O método feminista que critica a dominação masculina também pautará a compreensão de outras instâncias de discriminação e desigualdade da realidade material. Não se trata de conceber a categoria de gênero como uma forma primária de opressão, senão a elaboração de uma gramática própria capaz de compreender uma estruturação hierárquica que compartilha de certas instâncias de dominação. Em From Practice to Theory, or What is a White Woman Anyway? [Da prática à teoria, ou O que é uma mulher branca, afinal?] (1991), afirma que 

 

falar de tratamento social ‘como mulher’ não é, portanto, invocar qualquer essência abstrata ou tipo genérico ou ideal homogêneo, não é postular nada, muito menos algo universal, mas sim referir-se a essa realidade material concreta, diversa e generalizada de significados e práticas sociais. (1991, p.15)

 

Ainda, a sua tentativa é de definir que a opressão de gênero é pautada na sexualidade heteronormativa como meio de dominação. Defende que a categoria analítica “mulher” se refere a um conjunto de práticas articuladas pelo discurso dominante que permitem que as dinâmicas de desigualdade se perpetuem. 

MacKinnon afirma que sexualidade é “a hierarquia social do homem sobre a mulher”, ou seja, é a expressão da dominação masculina. O ponto de conexão da experiência generificada é que as dinâmicas sociais que estão atravessadas pelo sexual, os papéis sociais de gênero, implicam numa posição em que o homem está assimetricamente no polo de dominação, que classifica e significa as dimensões da sexualidade, ao tornar a desigualdade “erótica”. A sexualidade é “uma construção social do poder masculino: definida pelos homens, imposta às mulheres e constitutiva do significado de gênero” (1989, p. 128). A submissão da mulher se dá pela alienação das instâncias da sexualidade, através da construção do gênero “mulher” como objetificado. É no corpo sexuado objetificado enquanto o significado da sexualidade em si pelo qual “a dominância erotizada define os imperativos de sua masculinidade, a submissão erotizada define sua feminilidade” (1989, p. 130).

Ao tratar a sexualidade como a erotização da objetificação, MacKinnon entende que a hierarquia de gênero funciona para classificação da mulher como sub-humana. Sua constituição para “uso sexual”, faz com que os discursos sociais e políticos sobre os sexos sejam substanciais para a desigualdade social de gênero. São nas interações da sexualidade que ocorrem as experiências similares do significado social “mulher”. Analisar tais experiências, a fim de transformá-las, exige olhar as experiências que são formadas a partir das relações de poder que produzem e reproduzem o gênero no dia a dia (1989, p. 129). A heterossexualidade, enquanto uma instituição política, é formada para posicionar papéis de gênero, especialmente de um ideal de “mulher”. A naturalização não é apenas da diferença sexual, mas da erotização que constitui o significado da heterossexualidade: “‘fizemos sexo três vezes’ normalmente significa que o homem penetrou a mulher três vezes e teve orgasmo três vezes” (1989, p. 133). 
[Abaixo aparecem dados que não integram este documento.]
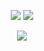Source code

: <p align="center">
	<tr>
		<td align="center" style="padding=0;width=50%;"> <img src="https://github-readme-stats.vercel.app/api/top-langs/?username=ttwizz&title_color=4F8CC9&text_color=9f9f9f&show_icons=true&bg_color=00000000&hide_border=true&icon_color=4F8CC9&hide_title=true&enable_animations=true" /> </td>
		<td align="center" style="padding=0;width=50%;"> <img src="https://github-readme-stats.vercel.app/api/?username=ttwizz&title_color=4F8CC9&text_color=9f9f9f&show_icons=true&bg_color=00000000&hide_border=true&icon_color=4F8CC9&hide_title=true&enable_animations=true" /> </td>
	</tr>
</p>

<p align="center">
	<tr>
		<td align="center" style="padding=0;width=50%;"> <img src="https://github-readme-streak-stats.herokuapp.com?user=ttwizz&theme=tokyonight_duo&date_format=M%20j%5B%2C%20Y%5D" /> </td>
	</tr>
</p>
Para MacKinnon, uma metodologia e transformação feminista estão centradas na temática do poder, visto que o sistema patriarcal é estabelecido pela dominação masculina que reflete no âmbito político, do Estado, da normatividade, e que mantém a realidade de desigualdade entre os sexos. Em Feminism unmodified [Feminismo não modificado] (1987), MacKinnon adverte que o feminismo necessita modificar radicalmente o status da mulher e reverter as assimetrias de poder (1987, p. 8), o que começa com uma reformulação da construção legal que sustenta a diferença sexual e a hierarquia de gênero. Pois, “buscar uma sexualidade igualitária sem transformação política é buscar a igualdade em condições de desigualdade” (1989, p. 154).

3. Reivindicando uma jurisprudência feminista

 

Uma vez que a categoria de gênero é um sistema social que hierarquiza o poder, ela deve também ser entendida enquanto um sistema político, que estruturalmente articula a materialidade da condição das mulheres nas esferas econômicas, da família, do Estado e da sociedade como um todo. As relações de homens e mulheres, como um todo, são relações políticas. Uma crítica ao papel do Estado na manutenção da política sexual passa a ser uma reivindicação fundamental de uma teoria feminista. Para tanto, não basta o reconhecimento da diferença e a demanda de igualdade, é preciso questionar de maneira mais estrutural como gênero constitui-se de forma hierárquica.  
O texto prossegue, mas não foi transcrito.